After COP24, We Must Display Political Will
By Naina Lal Kidwai
This article was originally published in the Hindustan Times.
Naina Lal Kidwai is Chairman of Altico Capital Ltd. and a member of the Global Commission on the Economy and Climate.
At the COP24 climate talks, countries successfully agreed on the rules that will turn the Paris Agreement on climate change into real action. The decision was a compromise which maintains a delicate balance between views of different countries. But the Paris Agreement rulebook gives governments the clarity they need to move forward on climate action.
Current emissions reduction pledges under the Paris Agreement are not enough to meet its goal of preventing the most dangerous levels of global temperature rise. Additionally, global greenhouse gas emissions are estimated to have grown by 2.7% in 2018 after three years of holding steady. We need to be moving in the opposite direction.
The good news is that The Marshall Islands has already submitted its second, more ambitious, climate commitment. And others, including Costa Rica, Chile, Ukraine, Vietnam, Norway, have indicated that they will re-evaluate their commitments by 2020. I'm very happy to note that India remains on track to overachieve its national climate pledge for 2020, in large part thanks to the ambitious National Electricity Plan released in April 2018. If we go further yet by seizing the opportunities of our growing and cost-competitive solar industry and clean energy, India, too, could be counted as a global climate leader.
Increasing ambition on climate is not only the right thing to do, it's the smart thing to do. Acting decisively to reduce emissions in the most efficient ways could yield US$26 trillion in economic benefits through to 2030, according to the New Climate Economy's 2018 report. New research released during the conference echoes this finding. The World Health Organization found that meeting the goals of the Paris Agreement could save one million lives per year by 2050 due to reduced air pollution, far outweighing the costs of mitigation. The health gains would be particularly high in China and India.
Despite the mounting evidence base, there are still some strong cross-currents coming from a small group of countries. This was made evident at COP24 when the United States, Russia, Saudi Arabia, and Kuwait refused to welcome the findings of the newest report by the Intergovernmental Panel on Climate Change, which paints a sobering picture of the impacts of climate change on development and economic prospects around the world. But for most, this report by the world's leading scientists demonstrated the urgency of stepping up climate action.
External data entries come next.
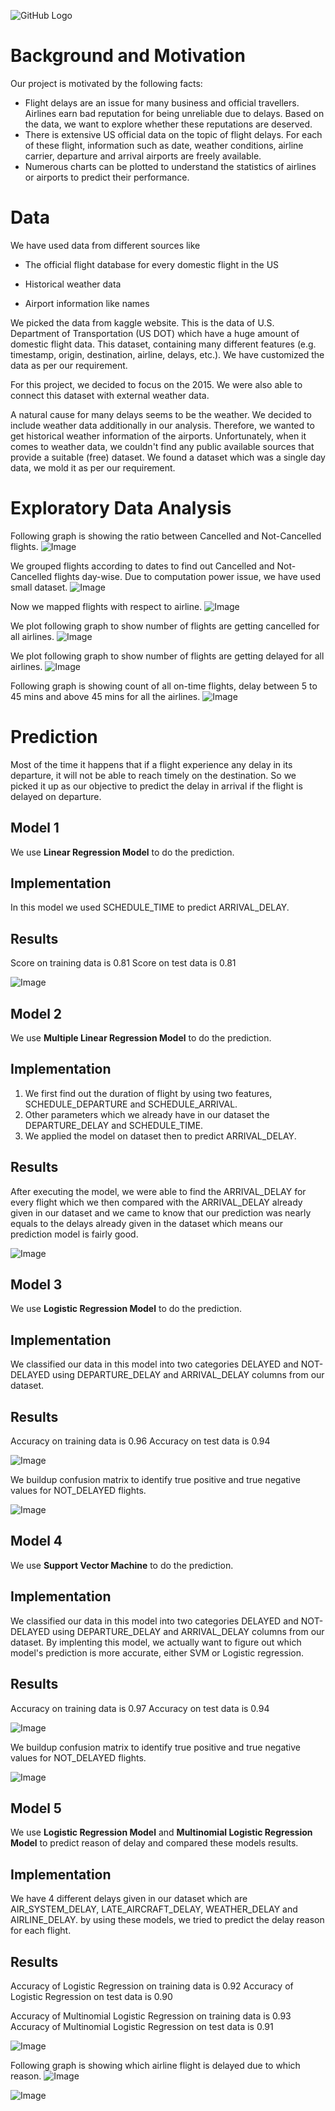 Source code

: ![GitHub Logo](/header.jpg)

# Background and Motivation
Our project is motivated by the following facts: 
- Flight delays are an issue for many business and official travellers. Airlines earn bad reputation for being unreliable due to delays. Based on the data, we want to explore whether these reputations are deserved. 
- There is extensive US official data on the topic of flight delays. For each of these flight, information such as date, weather conditions, airline carrier, departure and arrival airports are freely available.
- Numerous charts can be plotted to understand the statistics of airlines or airports to predict their performance.

# Data
We have used data from different sources like
- The official flight database for every domestic flight in the US 

- Historical weather data

- Airport information like names
  
We picked the data from kaggle website. This is the data of U.S. Department of Transportation (US DOT) which have a huge amount of domestic flight data. This dataset, containing many different features (e.g. timestamp, origin, destination, airline, delays, etc.). We have customized the data as per our requirement. 

For this project, we decided to focus on the 2015. We were also able to connect this dataset with external weather data.  

A natural cause for many delays seems to be the weather. We decided to include weather data additionally in our analysis. Therefore, we wanted to get historical weather information of the airports. Unfortunately, when it comes to weather data, we couldn't find any public available sources that provide a suitable (free) dataset. We found a dataset which was a single day data, we mold it as per our requirement. 

# Exploratory Data Analysis

Following graph is showing the ratio between Cancelled and Not-Cancelled flights.
![Image](/flight_datacancel1.png)

We grouped flights according to dates to find out Cancelled and Not-Cancelled flights day-wise. 
Due to computation power issue, we have used small dataset.
![Image](/flight_datacancel2.png)

Now we mapped flights with respect to airline.
![Image](/flight_datacancel3.png)

We plot following graph to show number of flights are getting cancelled for all airlines. 
![Image](/flight_datarating1.png)

We plot following graph to show number of flights are getting delayed for all airlines. 
![Image](/flight_datarating3.png)

Following graph is showing count of all on-time flights, delay between 5 to 45 mins and above 45 mins for all the airlines.
![Image](/flight_datarating2.png)

# Prediction
Most of the time it happens that if a flight experience any delay in its departure, it will not be able to reach timely on the destination. So we picked it up as our objective to predict the delay in arrival if the flight is delayed on departure.

## Model 1
We use **Linear Regression Model** to do the prediction.

## Implementation
In this model we used SCHEDULE_TIME to predict ARRIVAL_DELAY.

## Results
Score on training data is 0.81
Score on test data is 0.81

![Image](/flight_dataLR1.png)

## Model 2
We use **Multiple Linear Regression Model** to do the prediction.

## Implementation
1. We first find out the duration of flight by using two features, SCHEDULE_DEPARTURE and SCHEDULE_ARRIVAL.
2. Other parameters which we already have in our dataset the DEPARTURE_DELAY and SCHEDULE_TIME.
3. We applied the model on dataset then to predict ARRIVAL_DELAY.

## Results
After executing the model, we were able to find the ARRIVAL_DELAY for every flight which we then compared with the ARRIVAL_DELAY already given in our dataset and we came to know that our prediction was nearly equals to the delays already given in the dataset which means our prediction model is fairly good.

![Image](/flight_dataLR2.png)

## Model 3
We use **Logistic Regression Model** to do the prediction. 

## Implementation
We classified our data in this model into two categories DELAYED and NOT-DELAYED using DEPARTURE_DELAY and ARRIVAL_DELAY columns from our dataset.

## Results
Accuracy on training data is 0.96
Accuracy on test data is 0.94

![Image](/flight_dataLR4.png)

We buildup confusion matrix to identify true positive and true negative values for NOT_DELAYED flights.

![Image](/flight_dataLR3.png)

## Model 4
We use **Support Vector Machine** to do the prediction. 

## Implementation
We classified our data in this model into two categories DELAYED and NOT-DELAYED using DEPARTURE_DELAY and ARRIVAL_DELAY columns from our dataset. By implenting this model, we actually want to figure out which model's prediction is more accurate, either SVM or Logistic regression.

## Results
Accuracy on training data is 0.97
Accuracy on test data is 0.94

![Image](/flight_dataLR4.png)

We buildup confusion matrix to identify true positive and true negative values for NOT_DELAYED flights.

![Image](/flight_dataLR5.png)

## Model 5
We use **Logistic Regression Model** and **Multinomial Logistic Regression Model** to predict reason of delay and compared these models results. 

## Implementation
We have 4 different delays given in our dataset which are AIR_SYSTEM_DELAY, LATE_AIRCRAFT_DELAY, WEATHER_DELAY and AIRLINE_DELAY. by using these models, we tried to predict the delay reason for each flight.

## Results
Accuracy of Logistic Regression on training data is 0.92
Accuracy of Logistic Regression on test data is 0.90

Accuracy of Multinomial Logistic Regression on training data is 0.93
Accuracy of Multinomial Logistic Regression on test data is 0.91

![Image](/flight_datadelay.png)

Following graph is showing which airline flight is delayed due to which reason.
![Image](/flight_dataLR7.png)

![Image](/flight_dataLR6.png)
Even some of the most intransigent countries are making progress. President Donald Trump may have signaled that he plans to withdraw from the Paris Agreement, but US cities, states, and businesses are still working towards reducing emissions. Coalitions backing the Paris Agreement account for more than half of the US population. Recent research has found that, with additional action by these sub-national players, the US could get within striking distance of its current Paris Agreement commitment.
There were also some very promising developments around climate finance at COP24. The World Bank announced that it will double its investments in climate action to US$200 billion for 2021-2025. Some of that money will be used to help the world's poorest countries adapt to the impacts of climate change. Nine big development banks agreed to align their work to support implementation of the Paris Agreement. And a number of countries came forward with new commitments for climate finance. In the climate finance deliberations where I participated, it was evident that the finance sector has woken up to the realities of climate change. More than 500 companies and organisations with combined market capitalisation of over US$7.9 trillion, are committing to ensuring transparency and disclosure of climate-related financial risks.
The economy of the future should be built on a sustainable foundation. Over 10 million people already have jobs in renewable energy, including almost half a million in India. Solar and wind are becoming economic mainstays. China has more electric vehicles on the roads than any other country and has just introduced new requirements for automakers that will ensure an even higher percentage of low emission car sales in 2019. Other countries should be trying to catch up in this sector.
Next September, the UN Secretary General is holding a Climate Leader's Summit. Now that the Paris rulebook is decided, leaders around the world should already be thinking ahead about how they can step up their country's ambition at that summit to meet this challenge and reap the benefits of a sustainable and vibrant economy. Standing on this side of COP24, the reality is that leaders have the rules, the science, and the incentives. Now they need to find the political will to step up action.